**Supplied data**
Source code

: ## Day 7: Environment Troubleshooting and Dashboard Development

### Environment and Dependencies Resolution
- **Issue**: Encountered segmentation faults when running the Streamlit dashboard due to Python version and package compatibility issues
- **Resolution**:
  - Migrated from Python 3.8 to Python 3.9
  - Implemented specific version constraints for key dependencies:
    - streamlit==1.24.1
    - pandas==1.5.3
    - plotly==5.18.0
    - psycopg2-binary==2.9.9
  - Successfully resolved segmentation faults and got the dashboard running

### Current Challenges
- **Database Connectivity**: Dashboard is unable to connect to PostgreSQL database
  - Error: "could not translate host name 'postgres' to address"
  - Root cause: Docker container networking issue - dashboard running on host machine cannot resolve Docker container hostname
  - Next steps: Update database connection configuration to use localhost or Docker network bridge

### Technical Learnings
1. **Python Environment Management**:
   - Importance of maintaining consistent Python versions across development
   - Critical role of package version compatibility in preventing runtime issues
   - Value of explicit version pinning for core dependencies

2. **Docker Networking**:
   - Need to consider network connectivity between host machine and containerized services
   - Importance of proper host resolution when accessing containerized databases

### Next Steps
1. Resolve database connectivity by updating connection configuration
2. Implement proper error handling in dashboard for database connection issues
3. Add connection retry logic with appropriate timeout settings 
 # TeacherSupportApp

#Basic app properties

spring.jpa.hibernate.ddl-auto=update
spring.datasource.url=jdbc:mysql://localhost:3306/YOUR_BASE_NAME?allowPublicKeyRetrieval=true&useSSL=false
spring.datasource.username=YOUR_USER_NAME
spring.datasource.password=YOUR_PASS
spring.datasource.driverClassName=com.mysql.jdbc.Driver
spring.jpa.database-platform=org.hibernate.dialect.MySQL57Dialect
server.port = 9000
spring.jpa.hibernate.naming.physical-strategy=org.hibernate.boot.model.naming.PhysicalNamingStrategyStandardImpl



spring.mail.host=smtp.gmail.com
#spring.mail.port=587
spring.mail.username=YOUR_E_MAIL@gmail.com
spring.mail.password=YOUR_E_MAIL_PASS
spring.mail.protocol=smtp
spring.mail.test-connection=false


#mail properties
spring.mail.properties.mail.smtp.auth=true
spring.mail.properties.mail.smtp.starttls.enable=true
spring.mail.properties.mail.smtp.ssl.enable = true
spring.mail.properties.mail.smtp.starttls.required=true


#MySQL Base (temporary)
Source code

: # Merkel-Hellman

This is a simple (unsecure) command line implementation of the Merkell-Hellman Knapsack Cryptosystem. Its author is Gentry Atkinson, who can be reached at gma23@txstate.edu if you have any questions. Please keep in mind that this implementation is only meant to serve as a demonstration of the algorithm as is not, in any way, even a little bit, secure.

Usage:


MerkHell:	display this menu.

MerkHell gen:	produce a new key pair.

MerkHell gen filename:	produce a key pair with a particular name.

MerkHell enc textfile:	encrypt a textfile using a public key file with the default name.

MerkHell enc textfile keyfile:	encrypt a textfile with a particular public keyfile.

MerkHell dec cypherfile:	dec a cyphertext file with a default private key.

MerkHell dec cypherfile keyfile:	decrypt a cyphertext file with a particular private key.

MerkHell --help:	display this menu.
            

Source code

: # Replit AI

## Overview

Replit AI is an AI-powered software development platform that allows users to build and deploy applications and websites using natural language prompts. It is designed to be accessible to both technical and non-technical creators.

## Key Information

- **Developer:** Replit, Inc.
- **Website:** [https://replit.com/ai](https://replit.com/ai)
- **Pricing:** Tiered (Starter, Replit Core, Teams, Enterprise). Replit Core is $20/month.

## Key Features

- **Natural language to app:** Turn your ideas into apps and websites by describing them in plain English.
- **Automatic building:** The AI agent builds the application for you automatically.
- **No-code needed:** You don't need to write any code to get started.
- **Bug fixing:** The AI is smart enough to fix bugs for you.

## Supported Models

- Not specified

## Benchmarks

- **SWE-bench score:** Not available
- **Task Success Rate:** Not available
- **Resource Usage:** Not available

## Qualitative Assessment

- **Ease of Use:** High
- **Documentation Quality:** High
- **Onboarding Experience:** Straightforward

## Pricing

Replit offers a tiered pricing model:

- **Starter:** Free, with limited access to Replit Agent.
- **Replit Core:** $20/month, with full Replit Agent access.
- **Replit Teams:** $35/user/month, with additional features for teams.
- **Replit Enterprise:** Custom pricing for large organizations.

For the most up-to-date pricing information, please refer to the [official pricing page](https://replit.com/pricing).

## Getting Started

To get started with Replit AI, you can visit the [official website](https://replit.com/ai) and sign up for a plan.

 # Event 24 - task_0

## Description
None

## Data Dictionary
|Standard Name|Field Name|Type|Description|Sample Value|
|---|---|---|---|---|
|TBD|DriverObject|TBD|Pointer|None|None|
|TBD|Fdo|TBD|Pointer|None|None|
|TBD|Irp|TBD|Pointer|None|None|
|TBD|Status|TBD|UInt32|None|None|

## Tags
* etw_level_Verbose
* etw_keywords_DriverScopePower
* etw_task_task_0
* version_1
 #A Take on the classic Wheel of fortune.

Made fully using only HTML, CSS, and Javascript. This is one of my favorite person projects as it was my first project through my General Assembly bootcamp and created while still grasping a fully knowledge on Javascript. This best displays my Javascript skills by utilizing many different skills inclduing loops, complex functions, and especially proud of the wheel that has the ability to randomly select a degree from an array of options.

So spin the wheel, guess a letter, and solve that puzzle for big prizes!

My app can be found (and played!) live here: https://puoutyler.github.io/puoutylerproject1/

**Work item**
As the answer, set down only the lines from the data above between the one holding "new key pair." and the one holding "## Overview", inclusive, exactly as they read.

**Response below**
MerkHell gen:	produce a new key pair.

MerkHell gen filename:	produce a key pair with a particular name.

MerkHell enc textfile:	encrypt a textfile using a public key file with the default name.

MerkHell enc textfile keyfile:	encrypt a textfile with a particular public keyfile.

MerkHell dec cypherfile:	dec a cyphertext file with a default private key.

MerkHell dec cypherfile keyfile:	decrypt a cyphertext file with a particular private key.

MerkHell --help:	display this menu.
            

Source code

: # Replit AI

## Overview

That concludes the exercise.